The Enemy singles chronology
| "You're Not Alone" (2007) | "We'll Live and Die in These Towns" (2007) | "This Song Is About You" (2008) |

= We'll Live and Die in These Towns (song) =

"We'll Live and Die in These Towns" is a song by British rock band the Enemy from their debut album of the same name. The single was released in 2007 and has peaked at number 21 on the UK Singles Chart.

==Music video==
In March 2008, a video was filmed for this song by WMG. The video shows three members of the group in the evening riding in the car and looking through the window at their home city of Coventry. Tom Clarke sings about his native city, where the group was founded, and which, despite all the disadvantages stay native forever.

== Coventry City F.C. ==
Over the course of the 2023–24 season, the song became the unofficial anthem of The Enemy's hometown football club Coventry City. The first verse and chorus of the song is played just before kick off at home matches at The CBS Arena.
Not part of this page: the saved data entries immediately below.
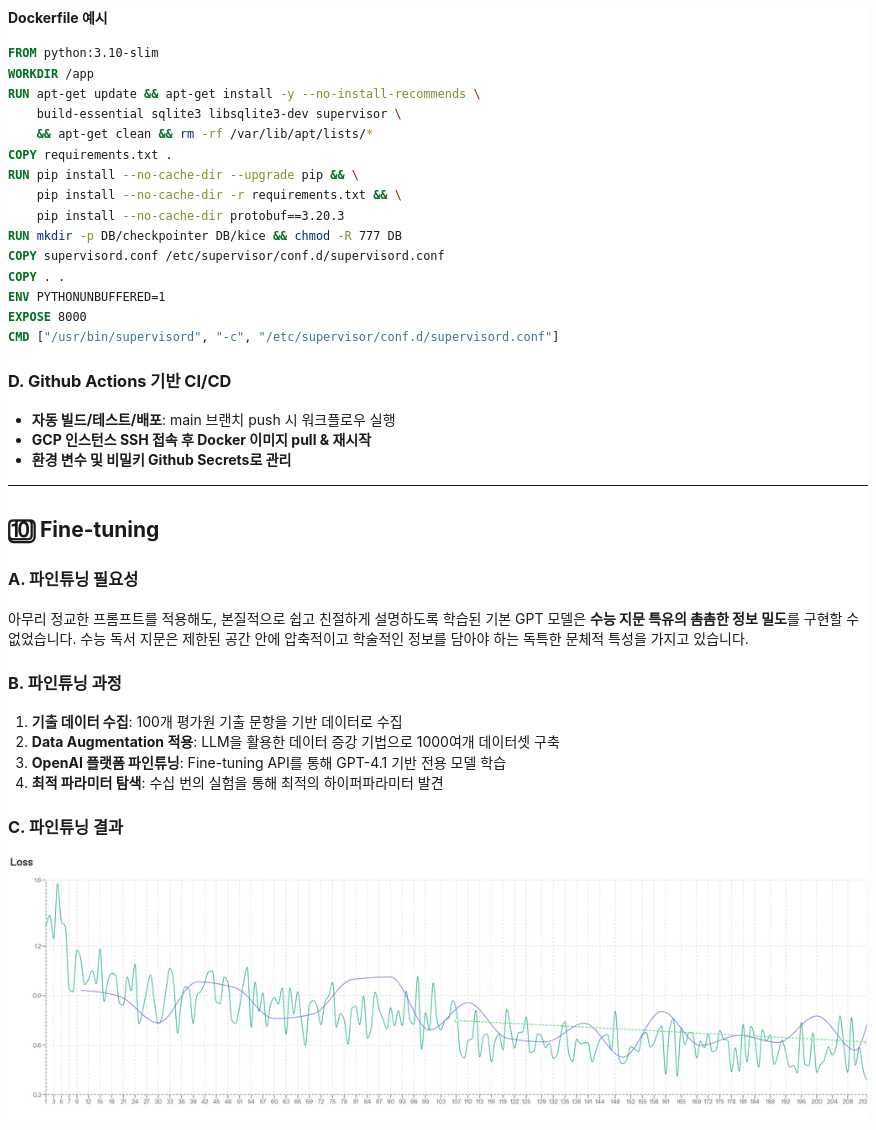 **Dockerfile 예시**
```dockerfile
FROM python:3.10-slim
WORKDIR /app
RUN apt-get update && apt-get install -y --no-install-recommends \
    build-essential sqlite3 libsqlite3-dev supervisor \
    && apt-get clean && rm -rf /var/lib/apt/lists/*
COPY requirements.txt .
RUN pip install --no-cache-dir --upgrade pip && \
    pip install --no-cache-dir -r requirements.txt && \
    pip install --no-cache-dir protobuf==3.20.3
RUN mkdir -p DB/checkpointer DB/kice && chmod -R 777 DB
COPY supervisord.conf /etc/supervisor/conf.d/supervisord.conf
COPY . .
ENV PYTHONUNBUFFERED=1
EXPOSE 8000
CMD ["/usr/bin/supervisord", "-c", "/etc/supervisor/conf.d/supervisord.conf"]
```


### D. Github Actions 기반 CI/CD

- **자동 빌드/테스트/배포**: main 브랜치 push 시 워크플로우 실행
- **GCP 인스턴스 SSH 접속 후 Docker 이미지 pull & 재시작**
- **환경 변수 및 비밀키 Github Secrets로 관리**

---

## 🔟 Fine-tuning

### A. 파인튜닝 필요성

아무리 정교한 프롬프트를 적용해도, 본질적으로 쉽고 친절하게 설명하도록 학습된 기본 GPT 모델은 **수능 지문 특유의 촘촘한 정보 밀도**를 구현할 수 없었습니다. 수능 독서 지문은 제한된 공간 안에 압축적이고 학술적인 정보를 담아야 하는 독특한 문체적 특성을 가지고 있습니다.

### B. 파인튜닝 과정

1. **기출 데이터 수집**: 100개 평가원 기출 문항을 기반 데이터로 수집
2. **Data Augmentation 적용**: LLM을 활용한 데이터 증강 기법으로 1000여개 데이터셋 구축
3. **OpenAI 플랫폼 파인튜닝**: Fine-tuning API를 통해 GPT-4.1 기반 전용 모델 학습
4. **최적 파라미터 탐색**: 수십 번의 실험을 통해 최적의 하이퍼파라미터 발견

### C. 파인튜닝 결과

![Fine-tuning 성능 향상 결과](image.png)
The 'Sky Blue Army's rendition of "We'll Live and Die in These Towns" before the 2024 FA Cup semi-final with Manchester United went viral and the use of the song by the club has been widely praised amongst football supporters owing to its originality and connection to the City of Coventry.

In November 2025, The Enemy were invited to perform the song live before a game against Sheffield United at The CBS Arena.

==Certifications==

| Region | Certification | Certified units/sales |
| United Kingdom (BPI) | Silver | 200,000^{‡} |
^{‡} Sales+streaming figures based on certification alone.